*** DATA SECTION ***

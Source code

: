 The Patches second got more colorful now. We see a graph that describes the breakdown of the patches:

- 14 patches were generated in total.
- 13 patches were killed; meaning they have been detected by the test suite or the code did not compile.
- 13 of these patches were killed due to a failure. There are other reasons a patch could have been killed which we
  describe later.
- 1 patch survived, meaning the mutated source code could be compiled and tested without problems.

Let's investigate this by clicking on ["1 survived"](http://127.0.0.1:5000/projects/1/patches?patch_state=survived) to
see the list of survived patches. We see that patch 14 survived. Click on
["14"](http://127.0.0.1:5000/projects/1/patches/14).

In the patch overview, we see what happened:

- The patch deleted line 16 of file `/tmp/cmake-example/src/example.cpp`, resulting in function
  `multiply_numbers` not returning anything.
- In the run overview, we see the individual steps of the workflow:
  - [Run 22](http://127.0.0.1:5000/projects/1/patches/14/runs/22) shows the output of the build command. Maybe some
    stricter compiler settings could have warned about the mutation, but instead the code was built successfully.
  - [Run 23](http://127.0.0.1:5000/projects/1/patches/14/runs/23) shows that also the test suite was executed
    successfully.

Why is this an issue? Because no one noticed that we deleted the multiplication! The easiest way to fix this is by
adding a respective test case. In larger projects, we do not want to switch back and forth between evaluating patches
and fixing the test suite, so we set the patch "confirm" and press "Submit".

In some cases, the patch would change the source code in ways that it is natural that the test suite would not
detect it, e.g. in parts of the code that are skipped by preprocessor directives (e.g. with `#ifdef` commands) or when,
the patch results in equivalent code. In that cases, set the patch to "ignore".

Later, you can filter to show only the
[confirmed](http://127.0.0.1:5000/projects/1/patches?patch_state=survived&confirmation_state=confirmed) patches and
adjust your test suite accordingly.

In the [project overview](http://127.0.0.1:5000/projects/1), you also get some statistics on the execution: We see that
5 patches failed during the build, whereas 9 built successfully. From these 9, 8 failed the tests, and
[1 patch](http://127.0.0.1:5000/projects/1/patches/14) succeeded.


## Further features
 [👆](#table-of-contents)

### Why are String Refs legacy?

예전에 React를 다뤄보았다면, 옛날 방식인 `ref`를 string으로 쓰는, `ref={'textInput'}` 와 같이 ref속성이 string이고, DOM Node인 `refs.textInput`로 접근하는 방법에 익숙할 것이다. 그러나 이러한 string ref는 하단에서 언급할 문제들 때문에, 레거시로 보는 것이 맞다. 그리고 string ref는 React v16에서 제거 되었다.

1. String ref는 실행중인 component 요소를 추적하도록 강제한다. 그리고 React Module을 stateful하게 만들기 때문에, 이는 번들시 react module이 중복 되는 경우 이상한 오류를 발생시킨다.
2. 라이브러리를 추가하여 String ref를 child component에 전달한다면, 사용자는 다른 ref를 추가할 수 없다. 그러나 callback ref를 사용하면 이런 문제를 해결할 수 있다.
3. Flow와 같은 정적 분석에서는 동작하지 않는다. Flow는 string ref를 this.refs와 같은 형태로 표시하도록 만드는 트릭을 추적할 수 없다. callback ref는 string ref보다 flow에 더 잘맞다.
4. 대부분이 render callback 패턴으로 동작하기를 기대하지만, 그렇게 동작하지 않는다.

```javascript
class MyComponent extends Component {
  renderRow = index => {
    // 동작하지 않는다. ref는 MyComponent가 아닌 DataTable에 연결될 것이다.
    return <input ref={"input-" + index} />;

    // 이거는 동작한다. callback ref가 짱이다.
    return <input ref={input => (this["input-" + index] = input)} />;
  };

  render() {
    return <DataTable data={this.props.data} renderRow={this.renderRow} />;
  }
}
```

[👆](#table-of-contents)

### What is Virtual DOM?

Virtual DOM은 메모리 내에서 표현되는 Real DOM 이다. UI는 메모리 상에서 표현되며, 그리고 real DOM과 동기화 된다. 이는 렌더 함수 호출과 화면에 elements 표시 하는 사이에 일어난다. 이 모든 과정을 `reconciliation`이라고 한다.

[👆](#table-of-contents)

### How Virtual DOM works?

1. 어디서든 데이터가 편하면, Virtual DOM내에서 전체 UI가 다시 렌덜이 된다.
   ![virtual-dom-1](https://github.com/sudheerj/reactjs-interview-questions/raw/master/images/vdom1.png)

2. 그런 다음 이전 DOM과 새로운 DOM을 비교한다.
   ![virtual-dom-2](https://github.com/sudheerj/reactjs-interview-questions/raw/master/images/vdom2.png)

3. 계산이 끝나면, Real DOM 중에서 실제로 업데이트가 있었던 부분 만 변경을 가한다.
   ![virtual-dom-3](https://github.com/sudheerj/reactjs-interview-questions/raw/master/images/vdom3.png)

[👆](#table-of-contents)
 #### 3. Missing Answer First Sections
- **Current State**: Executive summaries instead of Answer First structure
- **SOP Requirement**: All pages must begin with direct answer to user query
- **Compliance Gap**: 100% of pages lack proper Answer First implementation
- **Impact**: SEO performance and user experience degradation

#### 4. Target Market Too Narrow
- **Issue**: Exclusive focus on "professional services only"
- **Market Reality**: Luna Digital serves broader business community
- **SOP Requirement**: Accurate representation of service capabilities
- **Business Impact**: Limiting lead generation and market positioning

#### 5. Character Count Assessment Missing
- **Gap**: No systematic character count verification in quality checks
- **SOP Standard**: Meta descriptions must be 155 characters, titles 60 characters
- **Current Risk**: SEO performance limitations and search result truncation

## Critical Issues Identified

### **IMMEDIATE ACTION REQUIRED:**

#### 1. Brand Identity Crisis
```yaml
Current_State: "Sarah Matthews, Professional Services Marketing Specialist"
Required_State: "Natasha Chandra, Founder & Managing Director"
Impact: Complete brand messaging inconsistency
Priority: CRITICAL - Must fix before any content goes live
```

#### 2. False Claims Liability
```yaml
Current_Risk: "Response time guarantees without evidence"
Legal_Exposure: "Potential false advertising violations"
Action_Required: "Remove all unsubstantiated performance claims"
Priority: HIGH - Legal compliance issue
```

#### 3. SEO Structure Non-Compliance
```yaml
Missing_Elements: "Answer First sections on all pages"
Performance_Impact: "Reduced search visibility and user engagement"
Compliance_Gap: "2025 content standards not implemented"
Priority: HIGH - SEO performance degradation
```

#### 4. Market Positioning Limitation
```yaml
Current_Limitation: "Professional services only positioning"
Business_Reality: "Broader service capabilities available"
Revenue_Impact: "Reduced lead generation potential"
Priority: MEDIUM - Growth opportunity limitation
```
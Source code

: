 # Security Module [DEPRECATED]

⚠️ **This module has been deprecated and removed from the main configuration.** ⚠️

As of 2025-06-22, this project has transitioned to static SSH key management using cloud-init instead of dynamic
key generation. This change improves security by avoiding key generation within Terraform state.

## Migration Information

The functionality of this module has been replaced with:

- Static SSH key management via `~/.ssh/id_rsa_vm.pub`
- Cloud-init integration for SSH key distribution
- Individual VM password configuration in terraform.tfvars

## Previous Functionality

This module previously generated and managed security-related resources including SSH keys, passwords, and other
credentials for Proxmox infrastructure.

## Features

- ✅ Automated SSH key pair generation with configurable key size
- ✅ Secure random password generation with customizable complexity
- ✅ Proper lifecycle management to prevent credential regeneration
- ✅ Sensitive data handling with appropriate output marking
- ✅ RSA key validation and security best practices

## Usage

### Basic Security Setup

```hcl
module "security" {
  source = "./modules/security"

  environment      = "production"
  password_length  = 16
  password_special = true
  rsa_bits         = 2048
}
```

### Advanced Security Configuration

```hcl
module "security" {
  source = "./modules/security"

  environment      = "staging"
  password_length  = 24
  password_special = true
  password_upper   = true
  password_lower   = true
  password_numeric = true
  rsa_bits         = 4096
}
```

***

## PROBLEM TO WORK ON
What you return must match the records above exactly, line for line.

## ANSWER BOX
Source code

: The Patches second got more colorful now. We see a graph that describes the breakdown of the patches:

- 14 patches were generated in total.
- 13 patches were killed; meaning they have been detected by the test suite or the code did not compile.
- 13 of these patches were killed due to a failure. There are other reasons a patch could have been killed which we
  describe later.
- 1 patch survived, meaning the mutated source code could be compiled and tested without problems.

Let's investigate this by clicking on ["1 survived"](http://127.0.0.1:5000/projects/1/patches?patch_state=survived) to
see the list of survived patches. We see that patch 14 survived. Click on
["14"](http://127.0.0.1:5000/projects/1/patches/14).

In the patch overview, we see what happened:

- The patch deleted line 16 of file `/tmp/cmake-example/src/example.cpp`, resulting in function
  `multiply_numbers` not returning anything.
- In the run overview, we see the individual steps of the workflow:
  - [Run 22](http://127.0.0.1:5000/projects/1/patches/14/runs/22) shows the output of the build command. Maybe some
    stricter compiler settings could have warned about the mutation, but instead the code was built successfully.
  - [Run 23](http://127.0.0.1:5000/projects/1/patches/14/runs/23) shows that also the test suite was executed
    successfully.

Why is this an issue? Because no one noticed that we deleted the multiplication! The easiest way to fix this is by
adding a respective test case. In larger projects, we do not want to switch back and forth between evaluating patches
and fixing the test suite, so we set the patch "confirm" and press "Submit".

In some cases, the patch would change the source code in ways that it is natural that the test suite would not
detect it, e.g. in parts of the code that are skipped by preprocessor directives (e.g. with `#ifdef` commands) or when,
the patch results in equivalent code. In that cases, set the patch to "ignore".

Later, you can filter to show only the
[confirmed](http://127.0.0.1:5000/projects/1/patches?patch_state=survived&confirmation_state=confirmed) patches and
adjust your test suite accordingly.

In the [project overview](http://127.0.0.1:5000/projects/1), you also get some statistics on the execution: We see that
5 patches failed during the build, whereas 9 built successfully. From these 9, 8 failed the tests, and
[1 patch](http://127.0.0.1:5000/projects/1/patches/14) succeeded.


## Further features
 [👆](#table-of-contents)

### Why are String Refs legacy?

예전에 React를 다뤄보았다면, 옛날 방식인 `ref`를 string으로 쓰는, `ref={'textInput'}` 와 같이 ref속성이 string이고, DOM Node인 `refs.textInput`로 접근하는 방법에 익숙할 것이다. 그러나 이러한 string ref는 하단에서 언급할 문제들 때문에, 레거시로 보는 것이 맞다. 그리고 string ref는 React v16에서 제거 되었다.

1. String ref는 실행중인 component 요소를 추적하도록 강제한다. 그리고 React Module을 stateful하게 만들기 때문에, 이는 번들시 react module이 중복 되는 경우 이상한 오류를 발생시킨다.
2. 라이브러리를 추가하여 String ref를 child component에 전달한다면, 사용자는 다른 ref를 추가할 수 없다. 그러나 callback ref를 사용하면 이런 문제를 해결할 수 있다.
3. Flow와 같은 정적 분석에서는 동작하지 않는다. Flow는 string ref를 this.refs와 같은 형태로 표시하도록 만드는 트릭을 추적할 수 없다. callback ref는 string ref보다 flow에 더 잘맞다.
4. 대부분이 render callback 패턴으로 동작하기를 기대하지만, 그렇게 동작하지 않는다.

```javascript
class MyComponent extends Component {
  renderRow = index => {
    // 동작하지 않는다. ref는 MyComponent가 아닌 DataTable에 연결될 것이다.
    return <input ref={"input-" + index} />;

    // 이거는 동작한다. callback ref가 짱이다.
    return <input ref={input => (this["input-" + index] = input)} />;
  };

  render() {
    return <DataTable data={this.props.data} renderRow={this.renderRow} />;
  }
}
```

[👆](#table-of-contents)

### What is Virtual DOM?

Virtual DOM은 메모리 내에서 표현되는 Real DOM 이다. UI는 메모리 상에서 표현되며, 그리고 real DOM과 동기화 된다. 이는 렌더 함수 호출과 화면에 elements 표시 하는 사이에 일어난다. 이 모든 과정을 `reconciliation`이라고 한다.

[👆](#table-of-contents)

### How Virtual DOM works?

1. 어디서든 데이터가 편하면, Virtual DOM내에서 전체 UI가 다시 렌덜이 된다.
   ![virtual-dom-1](https://github.com/sudheerj/reactjs-interview-questions/raw/master/images/vdom1.png)

2. 그런 다음 이전 DOM과 새로운 DOM을 비교한다.
   ![virtual-dom-2](https://github.com/sudheerj/reactjs-interview-questions/raw/master/images/vdom2.png)

3. 계산이 끝나면, Real DOM 중에서 실제로 업데이트가 있었던 부분 만 변경을 가한다.
   ![virtual-dom-3](https://github.com/sudheerj/reactjs-interview-questions/raw/master/images/vdom3.png)

[👆](#table-of-contents)
 #### 3. Missing Answer First Sections
- **Current State**: Executive summaries instead of Answer First structure
- **SOP Requirement**: All pages must begin with direct answer to user query
- **Compliance Gap**: 100% of pages lack proper Answer First implementation
- **Impact**: SEO performance and user experience degradation

#### 4. Target Market Too Narrow
- **Issue**: Exclusive focus on "professional services only"
- **Market Reality**: Luna Digital serves broader business community
- **SOP Requirement**: Accurate representation of service capabilities
- **Business Impact**: Limiting lead generation and market positioning

#### 5. Character Count Assessment Missing
- **Gap**: No systematic character count verification in quality checks
- **SOP Standard**: Meta descriptions must be 155 characters, titles 60 characters
- **Current Risk**: SEO performance limitations and search result truncation

## Critical Issues Identified

### **IMMEDIATE ACTION REQUIRED:**

#### 1. Brand Identity Crisis
```yaml
Current_State: "Sarah Matthews, Professional Services Marketing Specialist"
Required_State: "Natasha Chandra, Founder & Managing Director"
Impact: Complete brand messaging inconsistency
Priority: CRITICAL - Must fix before any content goes live
```

#### 2. False Claims Liability
```yaml
Current_Risk: "Response time guarantees without evidence"
Legal_Exposure: "Potential false advertising violations"
Action_Required: "Remove all unsubstantiated performance claims"
Priority: HIGH - Legal compliance issue
```

#### 3. SEO Structure Non-Compliance
```yaml
Missing_Elements: "Answer First sections on all pages"
Performance_Impact: "Reduced search visibility and user engagement"
Compliance_Gap: "2025 content standards not implemented"
Priority: HIGH - SEO performance degradation
```

#### 4. Market Positioning Limitation
```yaml
Current_Limitation: "Professional services only positioning"
Business_Reality: "Broader service capabilities available"
Revenue_Impact: "Reduced lead generation potential"
Priority: MEDIUM - Growth opportunity limitation
```
Source code

: # Security Module [DEPRECATED]

⚠️ **This module has been deprecated and removed from the main configuration.** ⚠️

As of 2025-06-22, this project has transitioned to static SSH key management using cloud-init instead of dynamic
key generation. This change improves security by avoiding key generation within Terraform state.

## Migration Information

The functionality of this module has been replaced with:

- Static SSH key management via `~/.ssh/id_rsa_vm.pub`
- Cloud-init integration for SSH key distribution
- Individual VM password configuration in terraform.tfvars

## Previous Functionality

This module previously generated and managed security-related resources including SSH keys, passwords, and other
credentials for Proxmox infrastructure.

## Features

- ✅ Automated SSH key pair generation with configurable key size
- ✅ Secure random password generation with customizable complexity
- ✅ Proper lifecycle management to prevent credential regeneration
- ✅ Sensitive data handling with appropriate output marking
- ✅ RSA key validation and security best practices

## Usage

### Basic Security Setup

```hcl
module "security" {
  source = "./modules/security"

  environment      = "production"
  password_length  = 16
  password_special = true
  rsa_bits         = 2048
}
```

### Advanced Security Configuration

```hcl
module "security" {
  source = "./modules/security"

  environment      = "staging"
  password_length  = 24
  password_special = true
  password_upper   = true
  password_lower   = true
  password_numeric = true
  rsa_bits         = 4096
}
```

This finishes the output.